肺腺癌組織中COX-2、MMP-7 的表達(dá)及臨床意義

徐陽，范瑞

（河南省南陽市第一人民醫(yī)院病理科，河南 南陽 473000）

肺腺癌是我國(guó)臨床常見惡性腫瘤疾病， 病變進(jìn)展快，預(yù)后差。 文獻(xiàn)指出，惡性腫瘤最重要特點(diǎn)是侵襲周圍組織并在遠(yuǎn)處發(fā)生轉(zhuǎn)移， 此過程是一個(gè)多基因、 多階段性及多種轉(zhuǎn)錄因子參與調(diào)控的結(jié)果，涉及一系列生理病理反應(yīng)，而腫瘤的浸潤(rùn)、轉(zhuǎn)移、 惡性質(zhì)是導(dǎo)致肺腺癌患者錯(cuò)失治療時(shí)機(jī)及病死的主要原因[1-2]。 因此，分析肺腺癌病變進(jìn)展機(jī)制成為目前臨床研究關(guān)注的熱點(diǎn)。 環(huán)氧合酶-2（Cyclooxygenase-2，COX-2） 是由花生四烯酸合成前列腺素的限速酶，廣泛分布于人體，在正常生理狀態(tài)下表達(dá)較少，但受到細(xì)胞因子、生長(zhǎng)因子、癌基因等多種因素刺激后可快速合成并釋放， 進(jìn)而參與炎癥及腫瘤的發(fā)生及發(fā)展[3]。 基質(zhì)金屬蛋白酶-7（Matrixmetalloproteinase，MMP-7）是基質(zhì)金屬蛋白酶家族中的一員，參與基質(zhì)降解過程，研究顯示， 腫瘤轉(zhuǎn)移屏障可在MMP-7 的作用下被破壞，最終促進(jìn)腫瘤細(xì)胞的轉(zhuǎn)移浸潤(rùn)[4]。 上述研究均表明，COX-2、MMP-7 異常表達(dá)與腫瘤的發(fā)生、 發(fā)展有關(guān)。 鑒于此， 本研究進(jìn)一步分析肺腺癌組織中COX-2、MMP-7 的表達(dá)及臨床意義。

1 資料與方法

1.1 臨床資料 收集2017年1月至12月期間醫(yī)院收治并進(jìn)行手術(shù)治療的74 例肺腺癌患者病歷資料，其中男23 例，女51 例；年齡35～68 歲，平均（48.85±5.14）歲；高分化21 例、中分化32 例、低分化21 例；腫塊直徑＞3 cm 33 例，腫塊直徑≤3 cm 41 例。 納入標(biāo)準(zhǔn)：（1）通過細(xì)胞學(xué)及術(shù)后病理組織檢查確診為原發(fā)性肺腺癌；（2）術(shù)前均未接受化療、放療及其他抗腫瘤治療者；（3）臨床資料及術(shù)后組織病理學(xué)檢查結(jié)果完整。 排除標(biāo)準(zhǔn)：（1）合并其他腫瘤類疾病者；（2）合并先天性肺疾病者。

1.2 研究方法

1.2.1 基線資料采集 查閱患者病歷， 采用本院自制基線資料調(diào)查量表，采集患者性別、年齡、病變位置、腫瘤直徑、病理分期、淋巴結(jié)轉(zhuǎn)移、分化程度及浸潤(rùn)程度等臨床資料。

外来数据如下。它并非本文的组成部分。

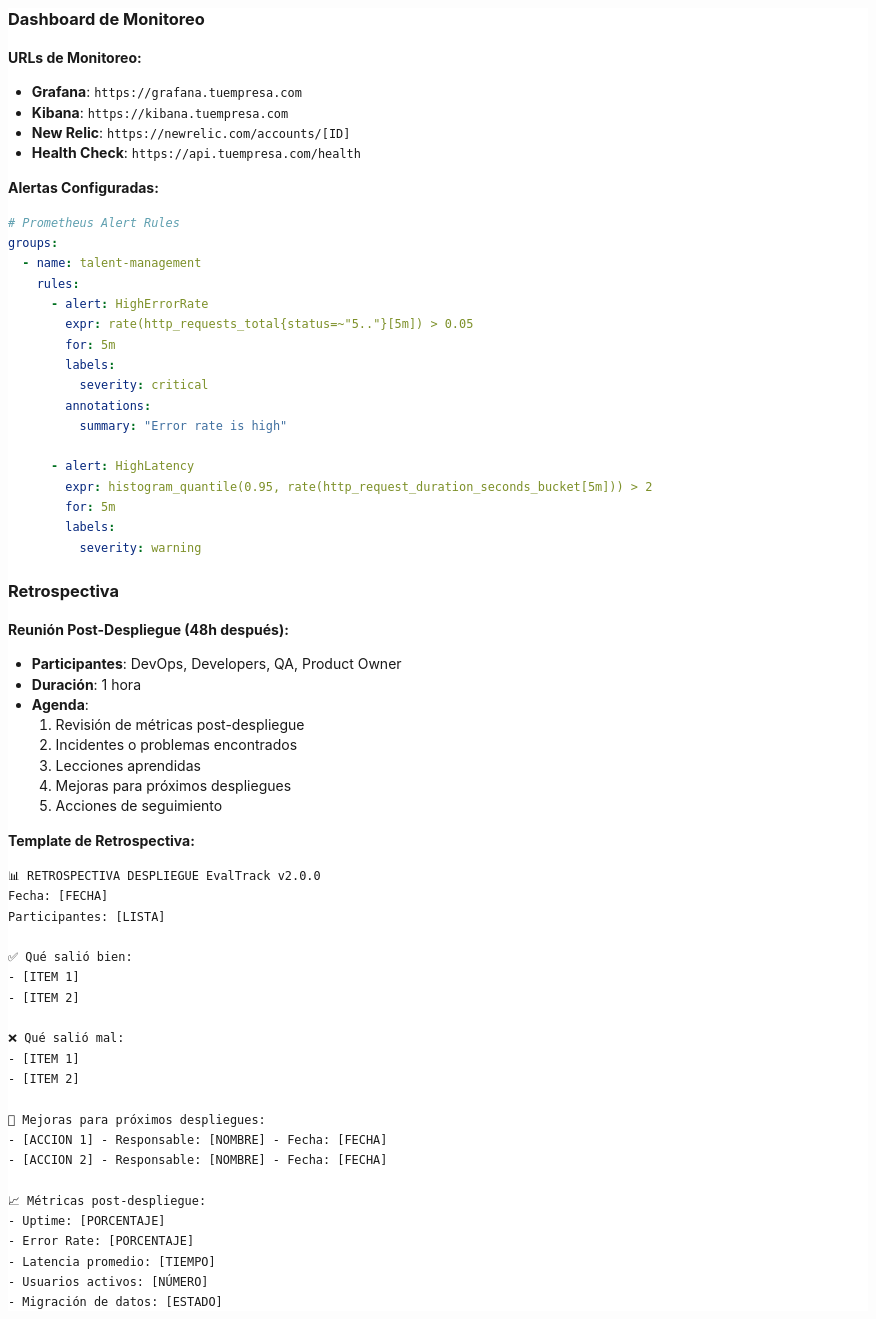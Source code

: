 ### Dashboard de Monitoreo

**URLs de Monitoreo:**
- **Grafana**: `https://grafana.tuempresa.com`
- **Kibana**: `https://kibana.tuempresa.com`
- **New Relic**: `https://newrelic.com/accounts/[ID]`
- **Health Check**: `https://api.tuempresa.com/health`

**Alertas Configuradas:**
```yaml
# Prometheus Alert Rules
groups:
  - name: talent-management
    rules:
      - alert: HighErrorRate
        expr: rate(http_requests_total{status=~"5.."}[5m]) > 0.05
        for: 5m
        labels:
          severity: critical
        annotations:
          summary: "Error rate is high"
          
      - alert: HighLatency
        expr: histogram_quantile(0.95, rate(http_request_duration_seconds_bucket[5m])) > 2
        for: 5m
        labels:
          severity: warning
```

### Retrospectiva

**Reunión Post-Despliegue (48h después):**
- **Participantes**: DevOps, Developers, QA, Product Owner
- **Duración**: 1 hora
- **Agenda**:
  1. Revisión de métricas post-despliegue
  2. Incidentes o problemas encontrados
  3. Lecciones aprendidas
  4. Mejoras para próximos despliegues
  5. Acciones de seguimiento

**Template de Retrospectiva:**
```
📊 RETROSPECTIVA DESPLIEGUE EvalTrack v2.0.0
Fecha: [FECHA]
Participantes: [LISTA]

✅ Qué salió bien:
- [ITEM 1]
- [ITEM 2]

❌ Qué salió mal:
- [ITEM 1]
- [ITEM 2]

🔧 Mejoras para próximos despliegues:
- [ACCION 1] - Responsable: [NOMBRE] - Fecha: [FECHA]
- [ACCION 2] - Responsable: [NOMBRE] - Fecha: [FECHA]

📈 Métricas post-despliegue:
- Uptime: [PORCENTAJE]
- Error Rate: [PORCENTAJE]
- Latencia promedio: [TIEMPO]
- Usuarios activos: [NÚMERO]
- Migración de datos: [ESTADO]
```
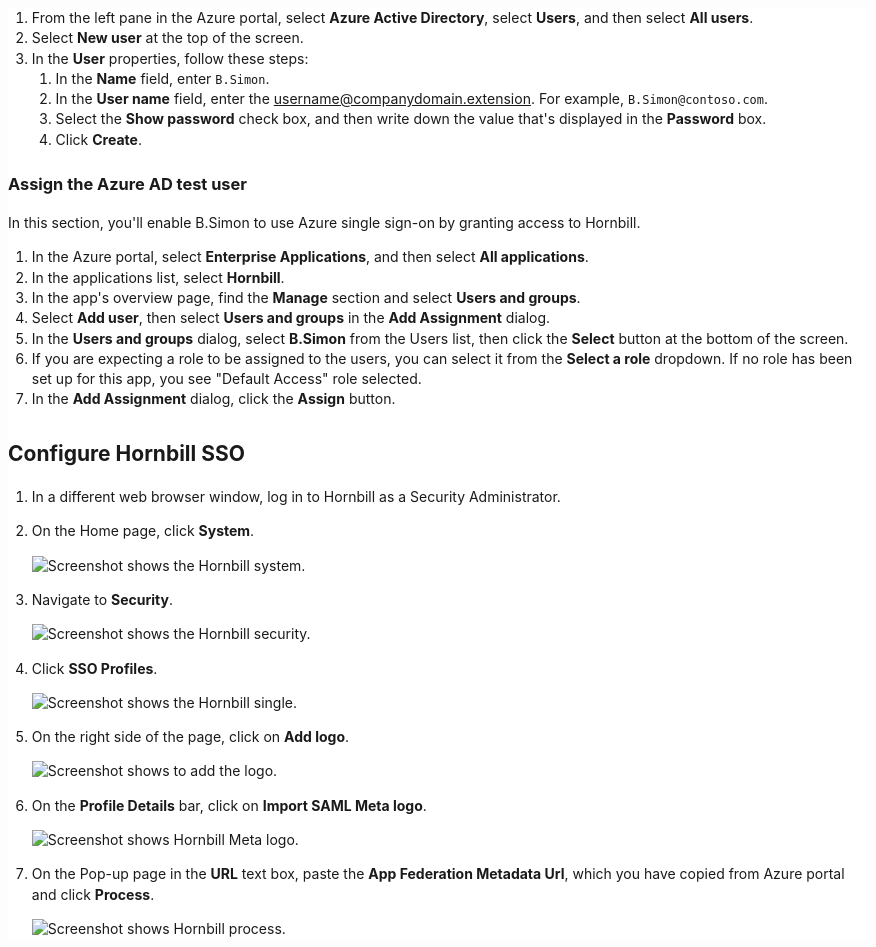 1. From the left pane in the Azure portal, select **Azure Active Directory**, select **Users**, and then select **All users**.
1. Select **New user** at the top of the screen.
1. In the **User** properties, follow these steps:
   1. In the **Name** field, enter `B.Simon`.  
   1. In the **User name** field, enter the username@companydomain.extension. For example, `B.Simon@contoso.com`.
   1. Select the **Show password** check box, and then write down the value that's displayed in the **Password** box.
   1. Click **Create**.

### Assign the Azure AD test user

In this section, you'll enable B.Simon to use Azure single sign-on by granting access to Hornbill.

1. In the Azure portal, select **Enterprise Applications**, and then select **All applications**.
1. In the applications list, select **Hornbill**.
1. In the app's overview page, find the **Manage** section and select **Users and groups**.
1. Select **Add user**, then select **Users and groups** in the **Add Assignment** dialog.
1. In the **Users and groups** dialog, select **B.Simon** from the Users list, then click the **Select** button at the bottom of the screen.
1. If you are expecting a role to be assigned to the users, you can select it from the **Select a role** dropdown. If no role has been set up for this app, you see "Default Access" role selected.
1. In the **Add Assignment** dialog, click the **Assign** button.

## Configure Hornbill SSO

1. In a different web browser window, log in to Hornbill as a Security Administrator.

2. On the Home page, click **System**.

	![Screenshot shows the Hornbill system.](./media/hornbill-tutorial/system.png   "Hornbill system")

3. Navigate to **Security**.

	![Screenshot shows the Hornbill security.](./media/hornbill-tutorial/security.png "Hornbill security")

4. Click **SSO Profiles**.

	![Screenshot shows the Hornbill single.](./media/hornbill-tutorial/profile.png "Hornbill single")

5. On the right side of the page, click on **Add logo**.

	![Screenshot shows to add the logo.](./media/hornbill-tutorial/add-logo.png "Hornbill add")

6. On the **Profile Details** bar, click on **Import SAML Meta logo**.

	![Screenshot shows Hornbill Meta logo.](./media/hornbill-tutorial/logo.png "Hornbill logo")

7. On the Pop-up page in the **URL** text box, paste the **App Federation Metadata Url**, which you have copied from Azure portal and click **Process**.

	![Screenshot shows Hornbill process.](./media/hornbill-tutorial/process.png "Hornbill process")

1.2.2 癌組織中COX-2、MMP-7 檢測(cè) 采用免疫組化法檢查。 取石蠟包埋的肺腺癌組織塊，常規(guī)切片脫蠟、脫水，加入檸檬酸緩沖液（pH=6.0）進(jìn)行高溫抗原修復(fù)，將0.3%過氧化氫溶液滴入，抑制內(nèi)源性過氧化物酶活性，分別使用兔抗人COX-2 單克隆抗體（北京中山金橋生物技術(shù)有限公司，稀釋比例為1:200）及兔抗人MMP-7 多克隆抗體（武漢三鷹生物技術(shù)有限公司產(chǎn)品，稀釋比例為1:160）作為一抗，在4 ℃的環(huán)境下孵育過夜，二抗與免疫組化復(fù)合物在37 ℃的環(huán)境下各孵育30 min，以磷酸鹽緩沖液（Phosphate Buffered Saline，PBS）代替一抗并作為陰性對(duì)照，而后完成DNA 染色、蘇木精復(fù)染、乙醇脫水及中性樹膠封片。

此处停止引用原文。